Recently focusing on the foreign exchange market, I discovered an interesting phenomenon—Turkish Lira has been falling sharply in recent years, worth discussing.



First, a brief background. The Turkish Lira (TRY) is Turkey’s official currency, but it’s extremely volatile, making it one of the high-risk currencies globally. Looking back at history, in 2001, the Lira to USD exchange rate even dropped to an absurd 1 to 1.65 million. Later, Turkey implemented major reforms in 2005, adjusting the exchange rate at a ratio of 1 new lira to 100,000 old lira, which itself shows how unstable the Lira has been over the long term.

Why has the Turkish Lira been continuously depreciating? From my observation, the core issue boils down to two words—confidence. The Turkish central bank has long implemented unconventional policies, a typical example being cutting interest rates during periods of soaring inflation, which directly destroys market trust in the independence of the central bank. Coupled with inconsistent policies, this has led to accelerated capital outflows, with businesses and the public preferring to hold strong currencies like the US dollar and euro, creating a vicious cycle.

Another key factor is Turkey’s economic structure. The country is highly dependent on imports; energy and raw materials must be paid for in dollars. When the Lira depreciates, import costs rise, pushing up prices and further eroding market confidence—another vicious cycle. Additionally, in recent years, geopolitical risks have increased, making international investors more cautious about Turkish assets, which naturally makes the Lira more vulnerable to shocks. So, the reason for the Lira’s depreciation isn’t complicated; it’s essentially the result of low policy credibility, economic imbalance, and political risks stacking up.

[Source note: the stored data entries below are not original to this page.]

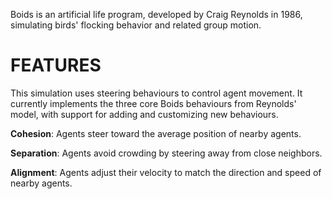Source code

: Boids is an artificial life program, developed by Craig Reynolds in 1986, simulating birds' flocking behavior and related group motion.

# FEATURES
This simulation uses steering behaviours to control agent movement.
It currently implements the three core Boids behaviours from Reynolds' model, with support for adding and customizing new behaviours.

<b>Cohesion</b>: Agents steer toward the average position of nearby agents.

<b>Separation</b>: Agents avoid crowding by steering away from close neighbors.

<b>Alignment</b>: Agents adjust their velocity to match the direction and speed of nearby agents.
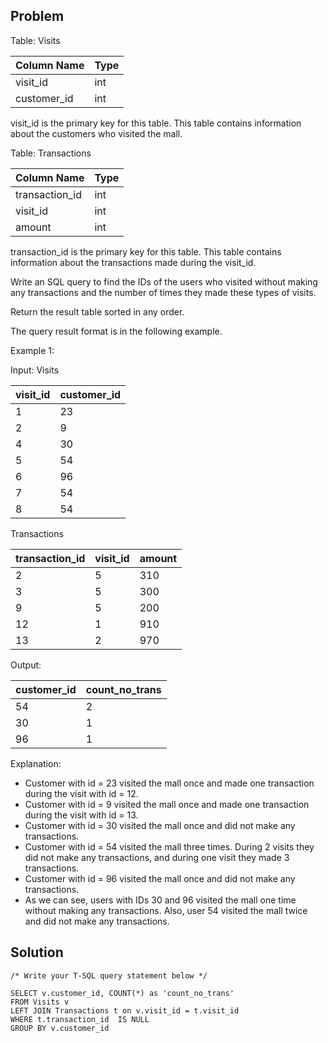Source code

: ## Problem

Table: Visits

| Column Name | Type    |
|-------------|---------|
| visit_id    | int     |
| customer_id | int     |

visit_id is the primary key for this table.
This table contains information about the customers who visited the mall.
 

Table: Transactions

| Column Name    | Type    |
|----------------|---------|
| transaction_id | int     |
| visit_id       | int     |
| amount         | int     |

transaction_id is the primary key for this table.
This table contains information about the transactions made during the visit_id.
 

Write an SQL query to find the IDs of the users who visited without making any transactions and the number of times they made these types of visits.

Return the result table sorted in any order.

The query result format is in the following example.

 

Example 1:

Input: 
Visits

| visit_id | customer_id |
|----------|-------------|
| 1        | 23          |
| 2        | 9           |
| 4        | 30          |
| 5        | 54          |
| 6        | 96          |
| 7        | 54          |
| 8        | 54          |

Transactions

| transaction_id | visit_id | amount |
|----------------|----------|--------|
| 2              | 5        | 310    |
| 3              | 5        | 300    |
| 9              | 5        | 200    |
| 12             | 1        | 910    |
| 13             | 2        | 970    |

Output: 

| customer_id | count_no_trans |
|-------------|----------------|
| 54          | 2              |
| 30          | 1              |
| 96          | 1              |

Explanation: 
 * Customer with id = 23 visited the mall once and made one transaction during the visit with id = 12.
 * Customer with id = 9 visited the mall once and made one transaction during the visit with id = 13.
 * Customer with id = 30 visited the mall once and did not make any transactions.
 * Customer with id = 54 visited the mall three times. During 2 visits they did not make any transactions, and during one visit they made 3 transactions.
 * Customer with id = 96 visited the mall once and did not make any transactions.
 * As we can see, users with IDs 30 and 96 visited the mall one time without making any transactions. Also, user 54 visited the mall twice and did not make any transactions.

## Solution

    /* Write your T-SQL query statement below */

    SELECT v.customer_id, COUNT(*) as 'count_no_trans'
    FROM Visits v
    LEFT JOIN Transactions t on v.visit_id = t.visit_id  
    WHERE t.transaction_id  IS NULL
    GROUP BY v.customer_id
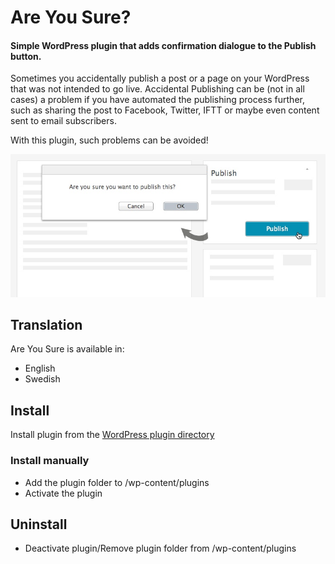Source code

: # Are You Sure?

#### Simple WordPress plugin that adds confirmation dialogue to the Publish button.

Sometimes you accidentally publish a post or a page on your WordPress that was not intended to go live. Accidental Publishing can be (not in all cases) a problem if you have automated the publishing process further, such as sharing the post to Facebook, Twitter, IFTT or maybe even content sent to email subscribers.

With this plugin, such problems can be avoided!

![](https://github.com/urre/Are-You-Sure/raw/master/screenshot.jpg)

## Translation

Are You Sure is available in:

+ English
+ Swedish

## Install
Install plugin from the [WordPress plugin directory](http://wordpress.org/plugins/re-you-sure/)

### Install manually
+ Add the plugin folder to /wp-content/plugins
+ Activate the plugin

## Uninstall
+ Deactivate plugin/Remove plugin folder from /wp-content/plugins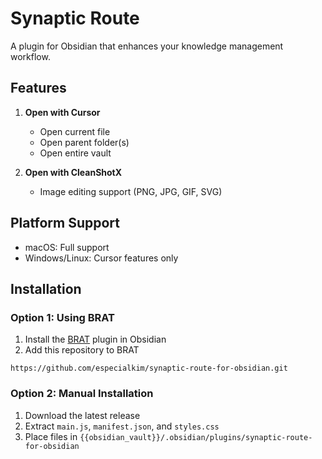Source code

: # Synaptic Route

A plugin for Obsidian that enhances your knowledge management workflow.

## Features

1. **Open with Cursor**
   - Open current file
   - Open parent folder(s)
   - Open entire vault

2. **Open with CleanShotX**
   - Image editing support (PNG, JPG, GIF, SVG)

## Platform Support
- macOS: Full support
- Windows/Linux: Cursor features only

## Installation

### Option 1: Using BRAT
1. Install the [BRAT](https://obsidian.md/plugins?id=obsidian42-brat) plugin in Obsidian
2. Add this repository to BRAT

`https://github.com/especialkim/synaptic-route-for-obsidian.git`

### Option 2: Manual Installation
1. Download the latest release
2. Extract `main.js`, `manifest.json`, and `styles.css`
3. Place files in `{{obsidian_vault}}/.obsidian/plugins/synaptic-route-for-obsidian`
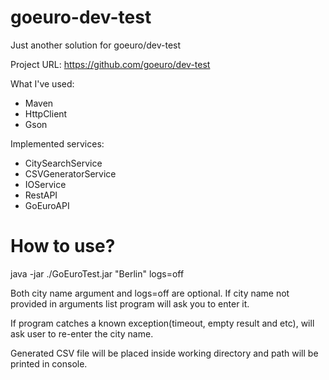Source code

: # goeuro-dev-test
Just another solution for goeuro/dev-test

Project URL:
https://github.com/goeuro/dev-test

What I've used:
- Maven
- HttpClient
- Gson

Implemented services:
- CitySearchService
- CSVGeneratorService
- IOService
- RestAPI
- GoEuroAPI

# How to use?
java -jar ./GoEuroTest.jar "Berlin" logs=off

Both city name argument and logs=off are optional. If city name not provided in arguments list program will ask you to enter it.

If program catches a known exception(timeout, empty result and etc), will ask user to re-enter the city name.

Generated CSV file will be placed inside working directory and path will be printed in console.
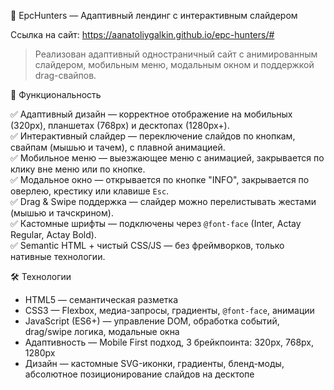 🎯 EpcHunters — Адаптивный лендинг с интерактивным слайдером

Ссылка на сайт: https://aanatoliygalkin.github.io/epc-hunters/#

> Реализован адаптивный одностраничный сайт с анимированным слайдером, мобильным меню, модальным окном и поддержкой drag-свайпов.

🌟 Функциональность

✅ Адаптивный дизайн — корректное отображение на мобильных (320px), планшетах (768px) и десктопах (1280px+).  
✅ Интерактивный слайдер — переключение слайдов по кнопкам, свайпам (мышью и тачем), с плавной анимацией.  
✅ Мобильное меню — выезжающее меню с анимацией, закрывается по клику вне меню или по кнопке.  
✅ Модальное окно — открывается по кнопке "INFO", закрывается по оверлею, крестику или клавише `Esc`.  
✅ Drag & Swipe поддержка — слайдер можно перелистывать жестами (мышью и тачскрином).  
✅ Кастомные шрифты — подключены через `@font-face` (Inter, Actay Regular, Actay Bold).  
✅ Semantic HTML + чистый CSS/JS — без фреймворков, только нативные технологии.

🛠 Технологии

- HTML5 — семантическая разметка
- CSS3 — Flexbox, медиа-запросы, градиенты, `@font-face`, анимации
- JavaScript (ES6+) — управление DOM, обработка событий, drag/swipe логика, модальные окна
- Адаптивность — Mobile First подход, 3 брейкпоинта: 320px, 768px, 1280px
- Дизайн — кастомные SVG-иконки, градиенты, бленд-моды, абсолютное позиционирование слайдов на десктопе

Let’s look at recent exchange rate trends. By late May, USD/TRY had already risen to around 44.85, depreciating significantly since the start of the year. The pressure on the Lira in the first half of the year mainly came from external shocks and internal structural issues—although inflation has fallen from last year’s peak, it still remained at 30.87% in March, far above normal economic levels, continuously eroding the Lira’s purchasing power. While the central bank maintained a high policy rate of 37%, which sounds attractive, the real return after inflation is often negative or highly unstable.

In the short term, USD/TRY may continue to fluctuate between 44.8 and 46.5. The central bank’s meeting at the end of May to decide on interest rates is expected to keep rates high, which can help control the Lira’s depreciation to some extent. But if the dollar rebounds, energy prices fluctuate more, or inflation data exceeds expectations, the Lira will face phased depreciation pressures. As for EUR/TRY, it’s currently between 52.7 and 53.0, and TWD/TRY hovers narrowly around 1.42 to 1.43.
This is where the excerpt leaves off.